== Entries provided

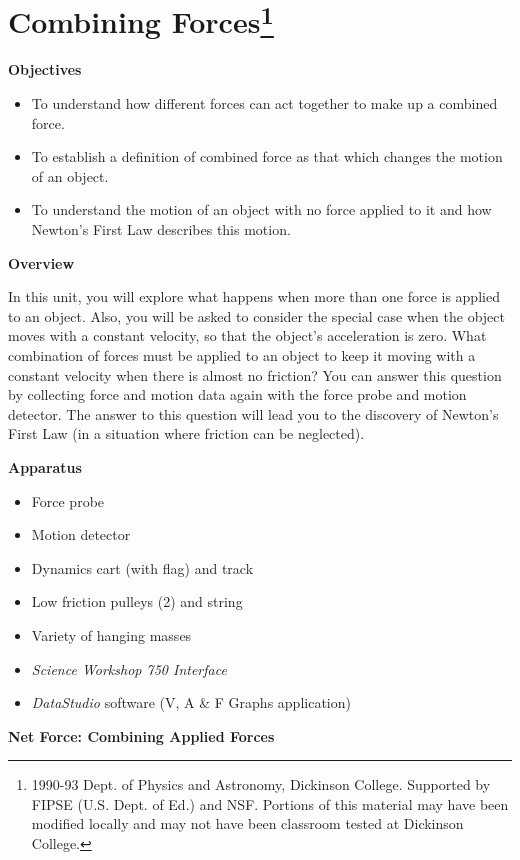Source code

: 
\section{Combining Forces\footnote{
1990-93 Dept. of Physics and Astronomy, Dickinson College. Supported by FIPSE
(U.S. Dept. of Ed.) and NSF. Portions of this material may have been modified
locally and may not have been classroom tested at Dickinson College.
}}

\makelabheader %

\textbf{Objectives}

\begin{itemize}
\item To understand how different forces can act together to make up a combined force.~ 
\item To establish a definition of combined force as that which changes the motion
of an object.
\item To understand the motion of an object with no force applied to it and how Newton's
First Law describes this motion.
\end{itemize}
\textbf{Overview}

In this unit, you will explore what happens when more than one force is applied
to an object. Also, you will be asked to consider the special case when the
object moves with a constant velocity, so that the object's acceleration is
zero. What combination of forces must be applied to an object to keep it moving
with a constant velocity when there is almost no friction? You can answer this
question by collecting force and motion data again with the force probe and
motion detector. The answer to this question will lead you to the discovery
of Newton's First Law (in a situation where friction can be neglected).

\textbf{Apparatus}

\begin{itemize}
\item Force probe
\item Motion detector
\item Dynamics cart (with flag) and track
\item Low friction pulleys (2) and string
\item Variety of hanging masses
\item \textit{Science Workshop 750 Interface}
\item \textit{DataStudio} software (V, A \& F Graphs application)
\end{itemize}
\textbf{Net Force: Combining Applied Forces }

====
== Entries provided

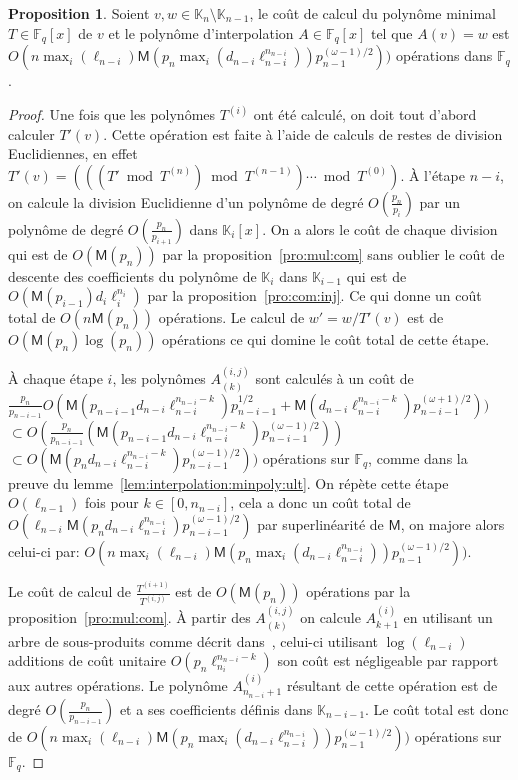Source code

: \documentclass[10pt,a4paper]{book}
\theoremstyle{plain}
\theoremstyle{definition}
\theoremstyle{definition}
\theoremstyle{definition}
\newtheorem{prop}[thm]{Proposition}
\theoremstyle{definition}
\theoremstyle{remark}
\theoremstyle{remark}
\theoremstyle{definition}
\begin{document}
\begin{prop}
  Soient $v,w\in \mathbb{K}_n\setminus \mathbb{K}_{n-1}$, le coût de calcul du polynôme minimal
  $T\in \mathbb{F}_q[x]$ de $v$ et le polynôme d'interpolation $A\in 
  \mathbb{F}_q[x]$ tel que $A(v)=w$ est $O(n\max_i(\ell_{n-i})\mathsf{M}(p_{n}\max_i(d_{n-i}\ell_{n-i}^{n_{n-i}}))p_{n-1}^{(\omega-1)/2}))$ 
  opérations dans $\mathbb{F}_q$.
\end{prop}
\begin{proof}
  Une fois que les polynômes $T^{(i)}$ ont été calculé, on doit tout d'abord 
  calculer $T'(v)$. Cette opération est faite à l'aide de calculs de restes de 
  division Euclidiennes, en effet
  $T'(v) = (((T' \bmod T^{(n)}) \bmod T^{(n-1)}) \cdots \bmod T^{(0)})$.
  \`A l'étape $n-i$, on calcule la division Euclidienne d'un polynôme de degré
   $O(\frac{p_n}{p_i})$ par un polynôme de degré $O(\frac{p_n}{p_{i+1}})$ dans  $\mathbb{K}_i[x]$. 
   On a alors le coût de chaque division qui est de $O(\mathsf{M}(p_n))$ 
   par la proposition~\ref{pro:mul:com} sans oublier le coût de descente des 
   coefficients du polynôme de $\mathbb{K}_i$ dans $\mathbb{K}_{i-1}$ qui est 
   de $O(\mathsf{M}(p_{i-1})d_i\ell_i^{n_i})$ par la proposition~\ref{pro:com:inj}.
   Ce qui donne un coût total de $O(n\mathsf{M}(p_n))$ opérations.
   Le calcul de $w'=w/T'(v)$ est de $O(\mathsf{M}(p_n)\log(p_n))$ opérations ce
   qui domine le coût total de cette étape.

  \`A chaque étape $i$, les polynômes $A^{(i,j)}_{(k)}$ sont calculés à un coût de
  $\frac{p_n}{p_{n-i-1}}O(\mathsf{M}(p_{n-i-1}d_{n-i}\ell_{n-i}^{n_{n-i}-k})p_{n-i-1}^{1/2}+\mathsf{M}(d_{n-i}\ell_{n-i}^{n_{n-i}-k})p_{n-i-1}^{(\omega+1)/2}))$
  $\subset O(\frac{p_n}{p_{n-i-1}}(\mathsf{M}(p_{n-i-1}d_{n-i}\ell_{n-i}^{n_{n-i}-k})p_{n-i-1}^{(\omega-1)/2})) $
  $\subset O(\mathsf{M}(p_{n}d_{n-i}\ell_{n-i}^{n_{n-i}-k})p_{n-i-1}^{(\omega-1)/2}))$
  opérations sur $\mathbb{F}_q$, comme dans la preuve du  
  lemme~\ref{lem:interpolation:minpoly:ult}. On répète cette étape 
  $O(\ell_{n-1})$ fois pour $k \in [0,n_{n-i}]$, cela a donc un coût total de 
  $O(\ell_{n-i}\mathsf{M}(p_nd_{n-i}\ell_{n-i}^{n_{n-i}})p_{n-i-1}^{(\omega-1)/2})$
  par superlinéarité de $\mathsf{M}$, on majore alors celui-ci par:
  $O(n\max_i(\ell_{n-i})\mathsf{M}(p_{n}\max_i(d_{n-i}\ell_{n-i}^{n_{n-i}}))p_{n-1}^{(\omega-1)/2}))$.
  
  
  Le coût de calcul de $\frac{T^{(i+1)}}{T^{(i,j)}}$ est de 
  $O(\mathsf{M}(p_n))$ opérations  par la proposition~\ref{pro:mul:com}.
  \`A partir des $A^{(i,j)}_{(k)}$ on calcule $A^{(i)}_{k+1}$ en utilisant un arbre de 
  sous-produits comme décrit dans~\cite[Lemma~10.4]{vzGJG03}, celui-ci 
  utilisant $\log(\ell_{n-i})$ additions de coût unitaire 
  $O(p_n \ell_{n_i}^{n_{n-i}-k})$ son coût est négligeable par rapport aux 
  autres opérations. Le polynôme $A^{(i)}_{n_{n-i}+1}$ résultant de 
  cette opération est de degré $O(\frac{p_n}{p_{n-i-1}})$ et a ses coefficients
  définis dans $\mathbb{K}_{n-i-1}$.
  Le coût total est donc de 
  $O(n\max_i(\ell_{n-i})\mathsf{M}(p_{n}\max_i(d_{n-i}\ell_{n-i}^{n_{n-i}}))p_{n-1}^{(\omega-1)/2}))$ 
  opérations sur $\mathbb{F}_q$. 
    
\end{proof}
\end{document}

====
== Entries provided

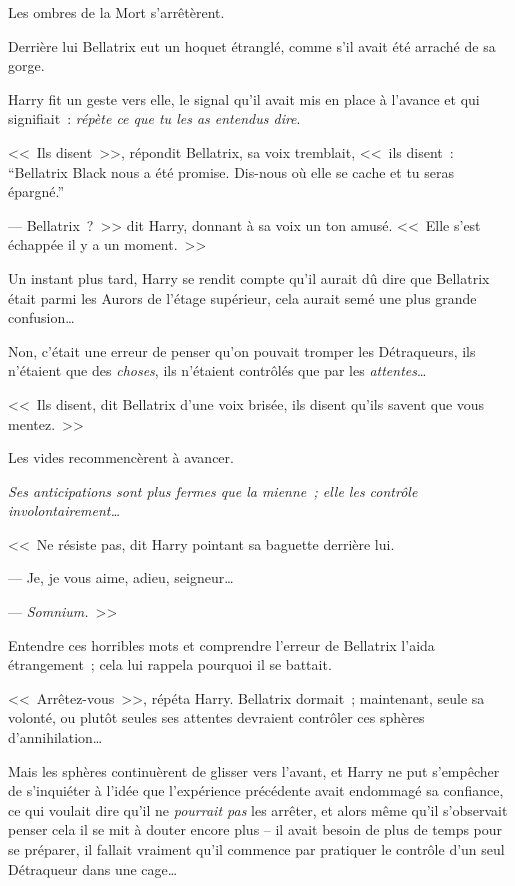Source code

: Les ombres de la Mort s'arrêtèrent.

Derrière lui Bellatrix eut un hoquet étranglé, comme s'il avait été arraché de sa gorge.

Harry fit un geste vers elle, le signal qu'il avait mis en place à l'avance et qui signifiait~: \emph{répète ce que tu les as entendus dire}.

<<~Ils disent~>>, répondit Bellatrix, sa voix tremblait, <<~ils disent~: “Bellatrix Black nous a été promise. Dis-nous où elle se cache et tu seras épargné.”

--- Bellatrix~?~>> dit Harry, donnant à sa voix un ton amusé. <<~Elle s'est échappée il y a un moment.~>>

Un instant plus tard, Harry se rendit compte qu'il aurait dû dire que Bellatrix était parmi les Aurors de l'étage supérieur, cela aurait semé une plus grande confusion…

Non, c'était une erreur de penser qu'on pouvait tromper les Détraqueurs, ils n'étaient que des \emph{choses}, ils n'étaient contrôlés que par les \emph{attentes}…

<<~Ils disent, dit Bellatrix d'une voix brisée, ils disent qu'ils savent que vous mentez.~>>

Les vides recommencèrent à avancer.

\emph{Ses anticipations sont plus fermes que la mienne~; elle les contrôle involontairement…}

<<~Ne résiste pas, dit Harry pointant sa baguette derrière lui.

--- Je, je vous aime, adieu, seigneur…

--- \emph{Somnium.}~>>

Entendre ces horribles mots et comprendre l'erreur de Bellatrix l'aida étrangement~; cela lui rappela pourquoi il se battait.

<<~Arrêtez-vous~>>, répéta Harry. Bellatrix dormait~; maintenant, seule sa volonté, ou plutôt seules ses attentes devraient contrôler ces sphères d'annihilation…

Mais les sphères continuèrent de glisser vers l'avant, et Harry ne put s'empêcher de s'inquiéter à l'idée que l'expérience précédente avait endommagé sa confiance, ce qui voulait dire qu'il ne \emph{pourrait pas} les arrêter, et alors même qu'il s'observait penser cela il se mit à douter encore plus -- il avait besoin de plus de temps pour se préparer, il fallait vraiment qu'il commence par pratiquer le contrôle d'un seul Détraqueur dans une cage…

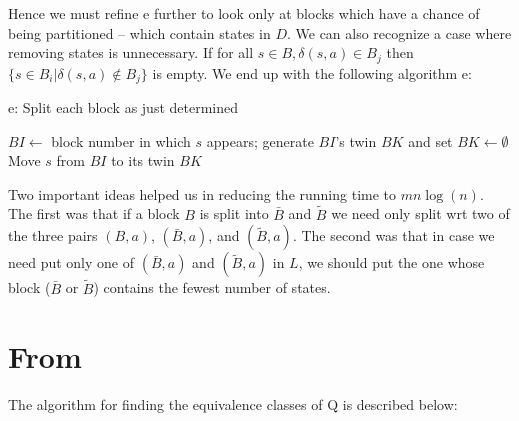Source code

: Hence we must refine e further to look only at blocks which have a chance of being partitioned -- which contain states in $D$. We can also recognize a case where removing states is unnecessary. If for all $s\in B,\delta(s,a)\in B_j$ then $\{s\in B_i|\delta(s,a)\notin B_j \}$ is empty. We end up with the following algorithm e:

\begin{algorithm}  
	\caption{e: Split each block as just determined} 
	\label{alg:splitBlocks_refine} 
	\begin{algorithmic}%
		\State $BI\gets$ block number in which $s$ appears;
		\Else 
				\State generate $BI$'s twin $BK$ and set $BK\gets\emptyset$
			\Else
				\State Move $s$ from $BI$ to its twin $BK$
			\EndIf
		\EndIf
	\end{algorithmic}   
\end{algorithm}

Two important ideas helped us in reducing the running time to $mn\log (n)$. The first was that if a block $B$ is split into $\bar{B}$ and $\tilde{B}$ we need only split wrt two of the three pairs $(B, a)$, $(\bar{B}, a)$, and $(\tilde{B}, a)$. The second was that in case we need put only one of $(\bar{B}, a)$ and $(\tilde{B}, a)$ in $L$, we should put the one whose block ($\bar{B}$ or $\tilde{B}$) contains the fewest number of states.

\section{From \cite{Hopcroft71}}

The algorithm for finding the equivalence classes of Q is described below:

====

| Exercise prompt |
Out of the entries above, write out only the lines between the line holding "and set $BK\gets\emptyset$" and the line holding "The algorithm for", inclusive, each exactly as given.

| Response area |
				\State generate $BI$'s twin $BK$ and set $BK\gets\emptyset$
			\Else
				\State Move $s$ from $BI$ to its twin $BK$
			\EndIf
		\EndIf
	\end{algorithmic}   
\end{algorithm}

Two important ideas helped us in reducing the running time to $mn\log (n)$. The first was that if a block $B$ is split into $\bar{B}$ and $\tilde{B}$ we need only split wrt two of the three pairs $(B, a)$, $(\bar{B}, a)$, and $(\tilde{B}, a)$. The second was that in case we need put only one of $(\bar{B}, a)$ and $(\tilde{B}, a)$ in $L$, we should put the one whose block ($\bar{B}$ or $\tilde{B}$) contains the fewest number of states.

\section{From \cite{Hopcroft71}}

The algorithm for finding the equivalence classes of Q is described below:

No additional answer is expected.